Model Compatibility¶
BLIS supports any transformer model with a HuggingFace config.json — no per-model setup or calibration required. Both latency backends (roofline and trained-physics) generalize across architectures.
BLIS has been tested and accuracy validated across a variety of model families and sizes, including both dense transformers and MoE (Mixture-of-Experts) architectures.
The simulator auto-fetches config.json from HuggingFace on first use. For gated models, set HF_TOKEN. For offline environments, cache configs locally in model_configs/.
Validated Architectures¶
The latency models have been validated against real vLLM measurements on:
- Qwen 2.5 1.5B/3B, Qwen 3 14B
- LLaMA 2 7B/70B
- CodeLlama 34B
- Mixtral 8x7B (MoE)
Trained-physics achieves 7% MAPE GPU combined step time across these architectures. Any other model with a HuggingFace config.json will work — it just hasn't been formally validated.

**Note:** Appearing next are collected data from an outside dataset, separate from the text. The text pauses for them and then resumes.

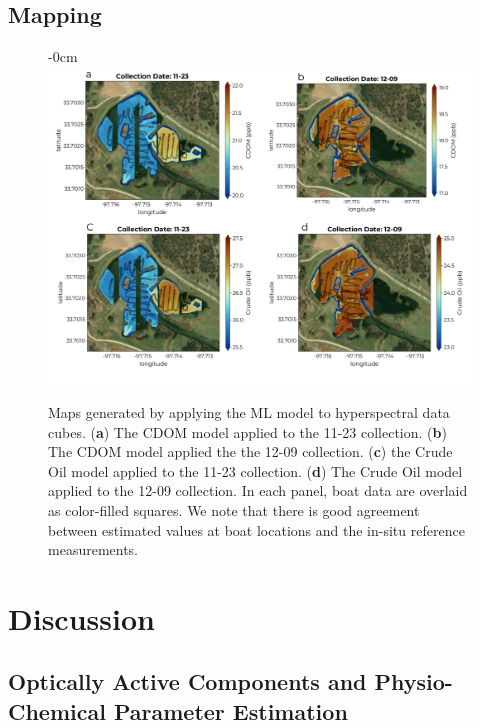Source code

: \documentclass[journal,article,submit,pdftex,moreauthors]{Definitions/mdpi}
\begin{document}
\subsection{Mapping}

\begin{figure}[H]
\begin{adjustwidth}{-\extralength}{0cm}
\centering
\includegraphics[width=18.0cm]{paper/figures/results/map-combined.pdf}
\end{adjustwidth}
\caption{Maps generated by applying the ML model to hyperspectral data cubes. (\textbf{a}) The CDOM model applied to the 11-23 collection. (\textbf{b}) The CDOM model applied the the 12-09 collection. (\textbf{c}) the Crude Oil model applied to the 11-23 collection. (\textbf{d}) The Crude Oil model applied to the 12-09 collection. In each panel, boat data are overlaid as color-filled squares. We note that there is good agreement between estimated values at boat locations and the in-situ reference measurements. \label{fig:maps}}
\end{figure}  


\section{Discussion} \label{sec:discussion}


\subsection{Optically Active Components and Physio-Chemical Parameter Estimation}
\end{document}
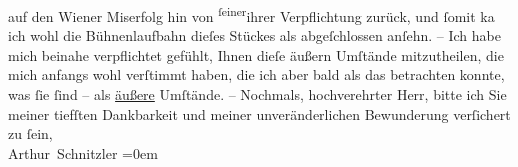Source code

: \begin{ledgroupsized}[t]{13cm}
                    auf den Wiener Miserfolg hin von \substVorne{}\textsuperscript{ſeiner}{\allowbreak}\substDazwischen{}ihrer\substHinten{} Verpflichtung zurück, und ſomit ka{\geminationn} ich
                    wohl die Bühnenlaufbahn dieſes Stückes als abgeſchlossen anſehn. – Ich {\pb}habe mich beinahe verpflichtet gefühlt,
                    Ihnen dieſe äußern Umſtände mitzutheilen, die mich anfangs wohl verſtimmt haben,
                    die ich aber bald als das betrachten konnte, was ſie ſind – als \uline{äußere} Umſtände. –\pend
           \pstart
           Nochmals, hochverehrter Herr, bitte ich Sie meiner tiefſten Dankbarkeit und
                    meiner unveränderlichen Bewunderung verſichert zu ſein,{\\[\baselineskip]}\spacefill\mbox{Arthur Schnitzler}\pend
           \leftskip=0em{}\endnumbering{}\end{ledgroupsized}  \newcommand{\dateiname}{L00336}\newcommand{\titel}{Arthur Schnitzler an Georg Brandes, 12. 6. 1894}\newcommand{\editorInnen}{Martin Anton Müller und Gerd-Hermann Susen}
            \footnotesize
\begin{ledgroupsized}[t]{11.5cm}
\end{ledgroupsized}
         
      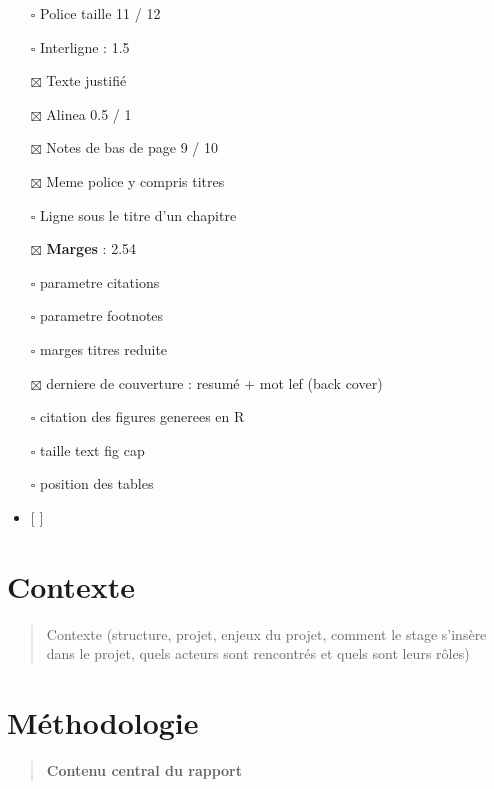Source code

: \documentclass[
  12pt,
  a4paper,
]{scrbook}
\providecommand{\tightlist}{%
  \setlength{\itemsep}{0pt}\setlength{\parskip}{0pt}}\usepackage{longtable,booktabs,array}
\begin{document}
\begin{itemize}
\tightlist
\item[$\square$]
  Police taille 11 / 12
\item[$\square$]
  Interligne : 1.5
\item[$\boxtimes$]
  Texte justifié
\item[$\boxtimes$]
  Alinea 0.5 / 1
\item[$\boxtimes$]
  Notes de bas de page 9 / 10
\item[$\boxtimes$]
  Meme police y compris titres
\item[$\square$]
  Ligne sous le titre d'un chapitre
\item[$\boxtimes$]
  \textbf{Marges} : 2.54
\item[$\square$]
  parametre citations
\item[$\square$]
  parametre footnotes
\item[$\square$]
  marges titres reduite
\item[$\boxtimes$]
  derniere de couverture : resumé + mot lef (back cover)
\item[$\square$]
  citation des figures generees en R
\item[$\square$]
  taille text fig cap
\item[$\square$]
  position des tables
\item
  {[} {]}
\end{itemize}


\hypertarget{contexte}{%
\chapter{Contexte}\label{contexte}}

\begin{quote}
Contexte (structure, projet, enjeux du projet, comment le stage s'insère
dans le projet, quels acteurs sont rencontrés et quels sont leurs rôles)
\end{quote}


\hypertarget{muxe9thodologie-1}{%
\chapter{Méthodologie}\label{muxe9thodologie-1}}

\begin{quote}
\textbf{Contenu central du rapport}
\end{quote}
\end{document}
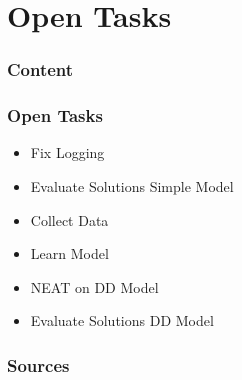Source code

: \documentclass[8pt]{beamer}
\begin{document}
\section{Open Tasks}
\begin{frame}
	\frametitle{Content}
\end{frame}

\begin{frame}
	\frametitle{Open Tasks}
	\begin{block}{}
		\begin{itemize}
			\item Fix Logging
			\item Evaluate Solutions Simple Model
			\item Collect Data
			\item Learn Model
			\item NEAT on DD Model
			\item Evaluate Solutions DD Model
		\end{itemize}
	\end{block}
\end{frame}

\begin{frame}[allowframebreaks]
\frametitle{Sources}



\end{frame}
\end{document}
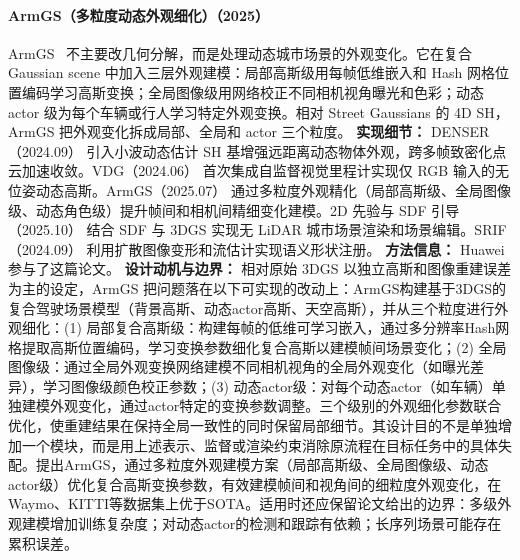 \paragraph{ArmGS（多粒度动态外观细化）（2025）}
ArmGS~\cite{2507_03886} 不主要改几何分解，而是处理动态城市场景的外观变化。它在复合 Gaussian scene 中加入三层外观建模：局部高斯级用每帧低维嵌入和 Hash 网格位置编码学习高斯变换；全局图像级用网络校正不同相机视角曝光和色彩；动态 actor 级为每个车辆或行人学习特定外观变换。相对 Street Gaussians 的 4D SH，ArmGS 把外观变化拆成局部、全局和 actor 三个粒度。
\textbf{实现细节：} DENSER（2024.09） 引入小波动态估计 SH 基增强远距离动态物体外观，跨多帧致密化点云加速收敛。VDG（2024.06） 首次集成自监督视觉里程计实现仅 RGB 输入的无位姿动态高斯。ArmGS（2025.07） 通过多粒度外观精化（局部高斯级、全局图像级、动态角色级）提升帧间和相机间精细变化建模。2D 先验与 SDF 引导（2025.10） 结合 SDF 与 3DGS 实现无 LiDAR 城市场景渲染和场景编辑。SRIF（2024.09） 利用扩散图像变形和流估计实现语义形状注册。
\textbf{方法信息：} Huawei 参与了这篇论文。
\textbf{设计动机与边界：} 相对原始 3DGS 以独立高斯和图像重建误差为主的设定，ArmGS 把问题落在以下可实现的改动上：ArmGS构建基于3DGS的复合驾驶场景模型（背景高斯、动态actor高斯、天空高斯），并从三个粒度进行外观细化：(1) 局部复合高斯级：构建每帧的低维可学习嵌入，通过多分辨率Hash网格提取高斯位置编码，学习变换参数细化复合高斯以建模帧间场景变化；(2) 全局图像级：通过全局外观变换网络建模不同相机视角的全局外观变化（如曝光差异），学习图像级颜色校正参数；(3) 动态actor级：对每个动态actor（如车辆）单独建模外观变化，通过actor特定的变换参数调整。三个级别的外观细化参数联合优化，使重建结果在保持全局一致性的同时保留局部细节。其设计目的不是单独增加一个模块，而是用上述表示、监督或渲染约束消除原流程在目标任务中的具体失配。提出ArmGS，通过多粒度外观建模方案（局部高斯级、全局图像级、动态actor级）优化复合高斯变换参数，有效建模帧间和视角间的细粒度外观变化，在Waymo、KITTI等数据集上优于SOTA。适用时还应保留论文给出的边界：多级外观建模增加训练复杂度；对动态actor的检测和跟踪有依赖；长序列场景可能存在累积误差。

Parallelism and quantization
The analytical latency models (roofline, trained-physics) model tensor parallelism (TP). Data parallelism (DP) and expert parallelism (EP) are not yet modeled. Quantized weight precision is auto-detected and used for weight bandwidth and KV capacity calculations. Supported formats: GPTQ, AWQ, FP8, and compressed-tensors (via quantization_config), plus model name conventions (e.g., w4a16, FP8).

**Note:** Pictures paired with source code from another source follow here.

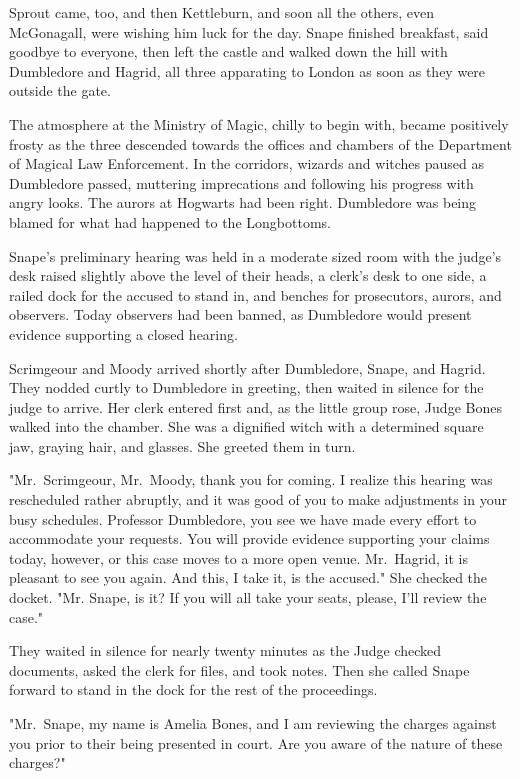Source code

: Sprout came, too, and then Kettleburn, and soon all the others, even McGonagall, were wishing him luck for the day. Snape finished breakfast, said goodbye to everyone, then left the castle and walked down the hill with Dumbledore and Hagrid, all three apparating to London as soon as they were outside the gate.

The atmosphere at the Ministry of Magic, chilly to begin with, became positively frosty as the three descended towards the offices and chambers of the Department of Magical Law Enforcement. In the corridors, wizards and witches paused as Dumbledore passed, muttering imprecations and following his progress with angry looks. The aurors at Hogwarts had been right. Dumbledore was being blamed for what had happened to the Longbottoms.

Snape's preliminary hearing was held in a moderate sized room with the judge's desk raised slightly above the level of their heads, a clerk's desk to one side, a railed dock for the accused to stand in, and benches for prosecutors, aurors, and observers. Today observers had been banned, as Dumbledore would present evidence supporting a closed hearing.

Scrimgeour and Moody arrived shortly after Dumbledore, Snape, and Hagrid. They nodded curtly to Dumbledore in greeting, then waited in silence for the judge to arrive. Her clerk entered first and, as the little group rose, Judge Bones walked into the chamber. She was a dignified witch with a determined square jaw, graying hair, and glasses. She greeted them in turn.

"Mr.~Scrimgeour, Mr.~Moody, thank you for coming. I realize this hearing was rescheduled rather abruptly, and it was good of you to make adjustments in your busy schedules. Professor Dumbledore, you see we have made every effort to accommodate your requests. You will provide evidence supporting your claims today, however, or this case moves to a more open venue. Mr.~Hagrid, it is pleasant to see you again. And this, I take it, is the accused." She checked the docket. "Mr.{\el} Snape, is it? If you will all take your seats, please, I'll review the case."

They waited in silence for nearly twenty minutes as the Judge checked documents, asked the clerk for files, and took notes. Then she called Snape forward to stand in the dock for the rest of the proceedings.

"Mr.~Snape, my name is Amelia Bones, and I am reviewing the charges against you prior to their being presented in court. Are you aware of the nature of these charges?"

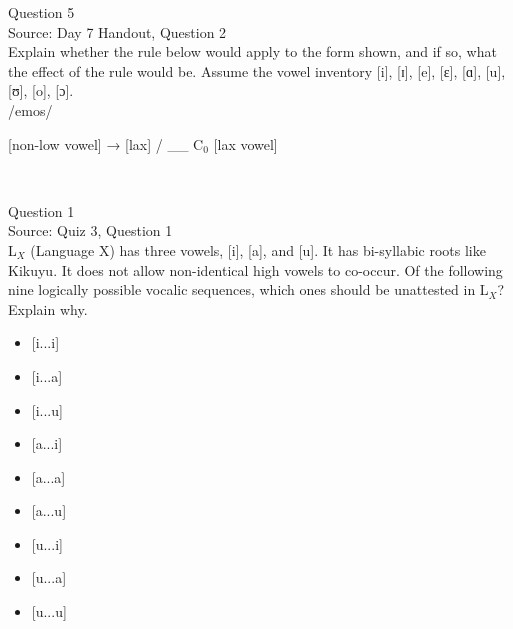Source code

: \documentclass[12pt]{article}
\begin{document}
\newpage

{\large Question 5}\\

Source: Day 7 Handout, Question 2\\

Explain whether the rule below would apply to the form shown, and if so, what the effect of the rule would be. Assume the vowel inventory [i], [ɪ], [e], [ɛ], [ɑ], [u], [ʊ], [o], [ɔ].\\

/emos/

{[non-low vowel]} →  {[lax]} / \_\_ C$_0$ {[lax vowel]}


\newpage

\begin{center}
\textbf{{\color{red}{\HUGE END OF EXAM}}}\\

\end{center}
\newpage

\begin{center}
\textbf{{\color{blue}{\HUGE START OF EXAM\\}}}

\textbf{{\color{blue}{\HUGE Student ID: 3129\\}}}

\textbf{{\color{blue}{\HUGE 12:00 noon - 12:15 PM\\}}}

\end{center}
\newpage

{\large Question 1}\\

Source: Quiz 3, Question 1\\

L$_X$ (Language X) has three vowels, [i], [a], and [u]. It has bi-syllabic roots like Kikuyu. It does not allow non-identical high vowels to co-occur. Of the following nine logically possible vocalic sequences, which ones should be unattested in L$_X$? Explain why.\\

\begin{itemize} \item {[i...i]} \item {[i...a]} \item {[i...u]} \item {[a...i]} \item {[a...a]} \item {[a...u]} \item {[u...i]} \item {[u...a]} \item {[u...u]} \end{itemize}
\end{document}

MFU Calibration (Updated March 2026)
Hardware MFU (Model FLOPs Utilization) values in hardware_config.json were recalibrated based on empirical measurements and roofline theory. The updated values (H100: prefill=0.45/decode=0.30, A100: prefill=0.38/decode=0.18, L40S: prefill=0.32/decode=0.08) reflect conservative estimates for capacity planning. For detailed justification including evidence from FlashAttention-3, NVIDIA MLPerf, and production deployments, see Discussion #589. If you have existing capacity planning results, consider re-running simulations with the updated values for more accurate estimates.
Removed Backends¶
Blackbox Backend (removed April 2026)¶
The blackbox latency backend used simple alpha/beta regression coefficients without hardware awareness. It has been removed in favor of trained-physics, which provides physics-informed estimation with better generalization across models and configurations.
Migration: Use --latency-model trained-physics (recommended) or roofline.